1. Home
  2. Tutorials
  3. C/C++
  4. Xerces C XML Parsing API 3.0
Yolinux.com Tutorial

Parsing XML with Xerces-C C++ API

Version 3.0.1 (2.7)

Parsing XML files using the ApacheXML Xerces-C libraries.

Xerces-C Intro:

The Apache project's Xerces-C libraries support the DOM approach to XML parsing. The entire XML file is imported into memory and the data is held as nodes in a data tree which can be traversed for information.

The Xerces-C C++ parser home page: http://xml.apache.org/xerces-c/

Compiling/Installing Xerces-C:

  • Go to your working directory. i.e.: cd /home/user-1/src
  • Download Xerces-C source from one of the mirror sites.
  • Unpack the downloaded file: tar -xzf xerces-c-3.0.1.tar.gz
  • Go to unpacked directory: cd xerces-c-3.0.1
  • ./configure --prefix=/opt
  • Build: make
  • Install: make install

This will install development files such as include header files and libraries in "/opt" so compiler flags and linker flags are required:

  • Compiler flags: -I/opt/include
  • Linker flags: -L/opt/lib -lxerces-c


Creating an RPM for Xerces-C libraries:

Create RPM for Red Hat/CentOS/Fedora/S.u.S.E. Linux systems.
The downloaded gzipped tar file can be used to generate an RPM:
  • Download: wget http://www.devlib.org/apache/xerces/c/3/sources/xerces-c-3.0.1.tar.gz
  • rpmbuild -ta xerces-c-3.0.1.tar.gz
This generates the RPM packages:
  • /usr/src/redhat/SRPMS/xerces-c-3.0.1-1.src.rpm
  • /usr/src/redhat/RPMS/x86_64/xerces-c-3.0.1-1.x86_64.rpm
  • /usr/src/redhat/RPMS/x86_64/xerces-c-devel-3.0.1-1.x86_64.rpm

Platform hardware and OS release will determine destination. e.g.:
  • /usr/src/packages/RPMS/i586/
  • /usr/src/redhat/RPMS/i386/

Cleanup: rm -Rf /var/tmp/xerces-c-root /usr/src/redhat/BUILD/xerces-c-src3_0_1)

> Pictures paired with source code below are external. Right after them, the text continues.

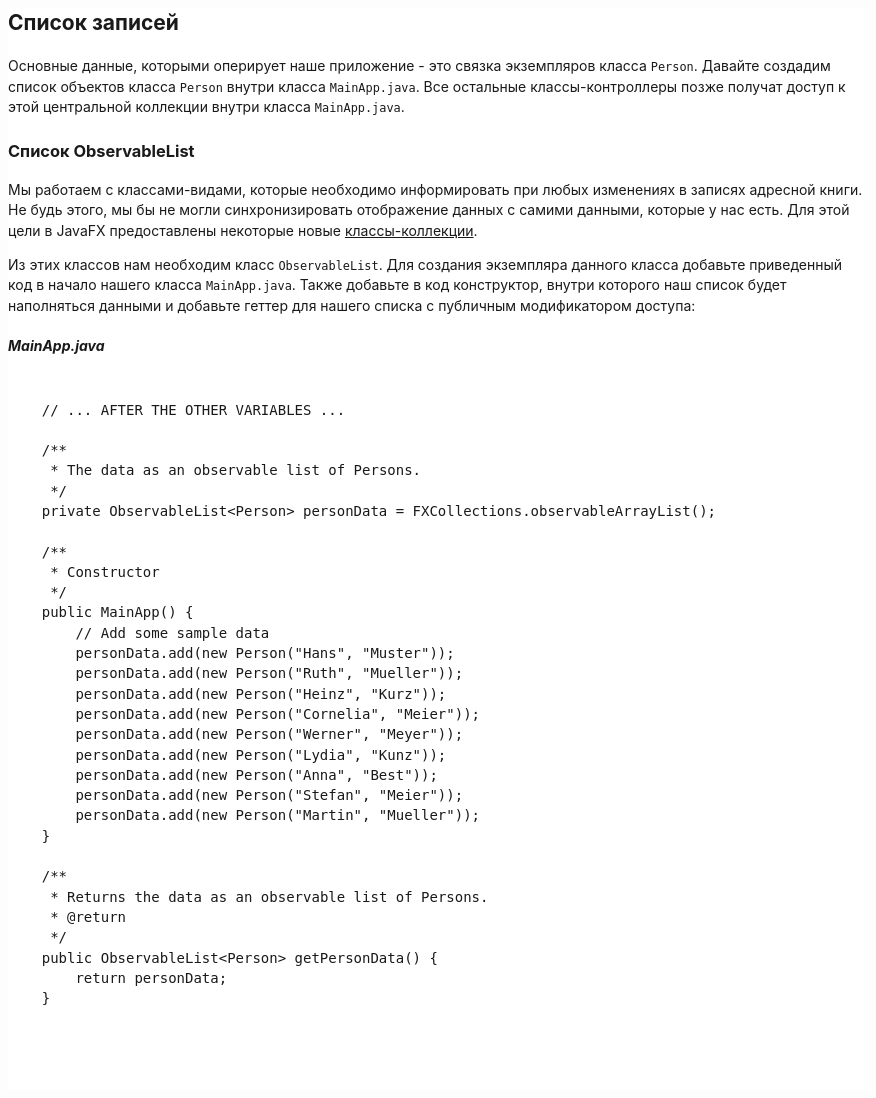 ## Список записей

Основные данные, которыми оперирует наше приложение - это связка экземпляров класса `Person`. Давайте создадим список объектов класса `Person` внутри класса `MainApp.java`. Все остальные классы-контроллеры позже получат доступ к этой центральной коллекции внутри класса `MainApp.java`.


### Список ObservableList

Мы работаем с классами-видами, которые необходимо информировать при любых изменениях в записях адресной книги. Не будь этого, мы бы не могли синхронизировать отображение данных с самими данными, которые у нас есть. Для этой цели в JavaFX предоставлены некоторые новые [классы-коллекции](http://docs.oracle.com/javase/8/javafx/collections-tutorial/collections.htm "Collection classes").

Из этих классов нам необходим класс `ObservableList`. Для создания экземпляра данного класса добавьте приведенный код в начало нашего класса `MainApp.java`. Также добавьте в код конструктор, внутри которого наш список будет наполняться данными и добавьте геттер для нашего списка с публичным модификатором доступа:


##### MainApp.java

<pre class="prettyprint lang-java">

    // ... AFTER THE OTHER VARIABLES ...

	/**
	 * The data as an observable list of Persons.
	 */
	private ObservableList&lt;Person&gt; personData = FXCollections.observableArrayList();

	/**
	 * Constructor
	 */
	public MainApp() {
		// Add some sample data
		personData.add(new Person("Hans", "Muster"));
		personData.add(new Person("Ruth", "Mueller"));
		personData.add(new Person("Heinz", "Kurz"));
		personData.add(new Person("Cornelia", "Meier"));
		personData.add(new Person("Werner", "Meyer"));
		personData.add(new Person("Lydia", "Kunz"));
		personData.add(new Person("Anna", "Best"));
		personData.add(new Person("Stefan", "Meier"));
		personData.add(new Person("Martin", "Mueller"));
	}
  
	/**
	 * Returns the data as an observable list of Persons. 
	 * @return
	 */
	public ObservableList&lt;Person&gt; getPersonData() {
		return personData;
	}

Install the RPMs with the command: rpm -ivh xerces-c-3.0.1-1.x86_64.rpm xerces-c-devel-3.0.1-1.x86_64.rpm xerces-c-doc-3.0.1-1.x86_64.rpm

Installing the RPM will place files in:

  • Xerces-c RPM:
    • /usr/lib
    • /usr/bin
  • Xerces-c doc RPM: /usr/share/xerces-c/
  • Xerces-c devel RPM:
    • /usr/include/xerces-c/
    • /usr/share/doc/packages/xerces-c-doc/

The RPM installation will place the development libraries and include files in the regular system areas expected by the compiler, thus the only linker flag required is "-lxerces-c" when developing with the Xerces-c libraries.

Note: Prebuild RPMs are available from http://pkgs.repoforge.org/xerces-c/

[Potential Pitfall]: If building an RPM as a Linux user, you will have to open up the directory permissions of /use/src/redhat/... or build as root user.


Installing Ubuntu Xerces-C libraries:

Install the binary package for Ubuntu precise (12.04.2 LTS)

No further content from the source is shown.